And as one example of a race riot towards Chinese folks in Seattle, white folks burned down Chinese homes and chased them back up off the water and into the hills: Seattle’s Anti-Chinese Race Riot—February 7, 1886: The Day Seattle Imploded | International Examiner

Obviously, there were multiple Exclusion Acts passed to target Chinese immigration to the U.S.

I'm not caping for Chinese people or anything, and obviously black Americans have had it worse than any Asian community here, but there are numerous race riots toward Asians in America on the West Coast.

Obviously, you've got Japanese Internment as well. So there is history there. It's just that when white people are worried that they'll be outnumbered, they'll accept compliant and complicit Asians into their group in order to keep their boots on the necks of black folks.
Notice the author: “GORDON H. CHANG”.

I did see this once on a discussion panel (at Stanford, if I remember this correctly), a few years ago, but "City of Seattle - Resolution 31605" on these immigrants between 1864 and 1869 was indeed informative. So yeah, they did had somewhat uncomfortable experiences, but it was still miniscule. And what skips on me is how this is used for "all Asians" who came after 1965, who make up the bulk of the Asian demographic?

I dislike the narrative that "Chinese workers basically built the railway system", when that is not even true. The legacy of "John Henry" is too significant to ignore.

"…nearly every rail line built east of the Mississippi River and south of the Mason-Dixon line before the Civil War was constructed or run at least partly by slaves.”[1]

If the tracks were laid out in a straight line, it would have been enough to span the width of the continental United States nearly 3 times… a staggering amount.

Because we often take railroads for granted, it is easy to forget the increased income and security that comes as a result of them. Although the Midwest (and particularly Illinois) saw a boom in railroad construction during the 1850s, the South was growing quickly, too—and demand for a robust rail infrastructure was high. Railroads lowered internal transportation costs for farmers and expanded commerce.[3] At times, the South even exceeded the number of tracks built in the North, even opening up new frontiers for cotton plantations.[4] Farmers could quickly and efficiently move goods from one city to another—a game changer for the entire nation.
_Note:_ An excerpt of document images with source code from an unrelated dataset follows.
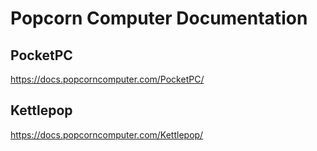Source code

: # Popcorn Computer Documentation

## PocketPC
https://docs.popcorncomputer.com/PocketPC/

## Kettlepop
https://docs.popcorncomputer.com/Kettlepop/
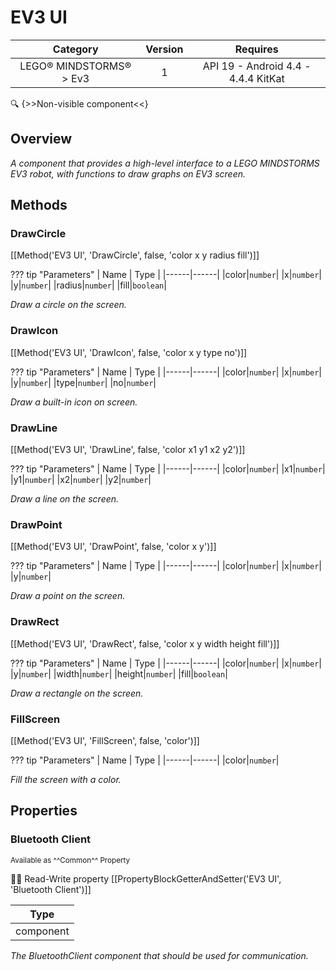 # EV3 UI

| Category | Version | Requires |
|:--------:|:-------:|:--------:|
|LEGO® MINDSTORMS® > Ev3|1|API 19 - Android 4.4 - 4.4.4 KitKat|

:mag: {>>Non-visible component<<}

## Overview

_A component that provides a high-level interface to a LEGO MINDSTORMS EV3 robot, with functions to draw graphs on EV3 screen._

## Methods

### DrawCircle

[[Method('EV3 UI', 'DrawCircle', false, 'color x y radius fill')]]

??? tip "Parameters"
    | Name | Type |
    |------|------|
    |color|`number`|
    |x|`number`|
    |y|`number`|
    |radius|`number`|
    |fill|`boolean`|


_Draw a circle on the screen._

### DrawIcon

[[Method('EV3 UI', 'DrawIcon', false, 'color x y type no')]]

??? tip "Parameters"
    | Name | Type |
    |------|------|
    |color|`number`|
    |x|`number`|
    |y|`number`|
    |type|`number`|
    |no|`number`|


_Draw a built-in icon on screen._

### DrawLine

[[Method('EV3 UI', 'DrawLine', false, 'color x1 y1 x2 y2')]]

??? tip "Parameters"
    | Name | Type |
    |------|------|
    |color|`number`|
    |x1|`number`|
    |y1|`number`|
    |x2|`number`|
    |y2|`number`|


_Draw a line on the screen._

### DrawPoint

[[Method('EV3 UI', 'DrawPoint', false, 'color x y')]]

??? tip "Parameters"
    | Name | Type |
    |------|------|
    |color|`number`|
    |x|`number`|
    |y|`number`|


_Draw a point on the screen._

### DrawRect

[[Method('EV3 UI', 'DrawRect', false, 'color x y width height fill')]]

??? tip "Parameters"
    | Name | Type |
    |------|------|
    |color|`number`|
    |x|`number`|
    |y|`number`|
    |width|`number`|
    |height|`number`|
    |fill|`boolean`|


_Draw a rectangle on the screen._

### FillScreen

[[Method('EV3 UI', 'FillScreen', false, 'color')]]

??? tip "Parameters"
    | Name | Type |
    |------|------|
    |color|`number`|


_Fill the screen with a color._

## Properties

### Bluetooth Client

<small>Available as ^^Common^^ Property</small>

:eyes::pencil: Read-Write property
[[PropertyBlockGetterAndSetter('EV3 UI', 'Bluetooth Client')]]

| Type |
|:----:|
|component|

_The BluetoothClient component that should be used for communication._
In 1860, nearly 15,000 African Americans were enslaved by railroad companies in the South.[6] The demand that the railroads created for slave labor meant that the cost of slave labor rose rapidly in the late-antebellum South.[7]"

These slaves weren’t just grown men, either.
https://www.nrrhof.org/single-post/2017/11/06/Stories-Lost-Slavery-and-the-Railroads


"During the construction of the railroad, thousands of Chinese migrants came to the United States to find a better life. Instead, they found severe racial discrimination and dangerous working conditions—all for very little reimbursement. At the height of construction, over 11,000 Chinese workers were involved in the construction of the Central Pacific Railroad."
https://www.nrrhof.org/single-post/2017/05/19/Chinese-Workers-of-the-First-Transcontinental-Railroad

Railroad history in the United States is nearly as old as the country itself, dating back to the mid-1820s.
Railroad History (USA): Timeline, Statistics



Ps. with you being from the West Coast, can you tell/ explain what happened to the "Los Pobladores"?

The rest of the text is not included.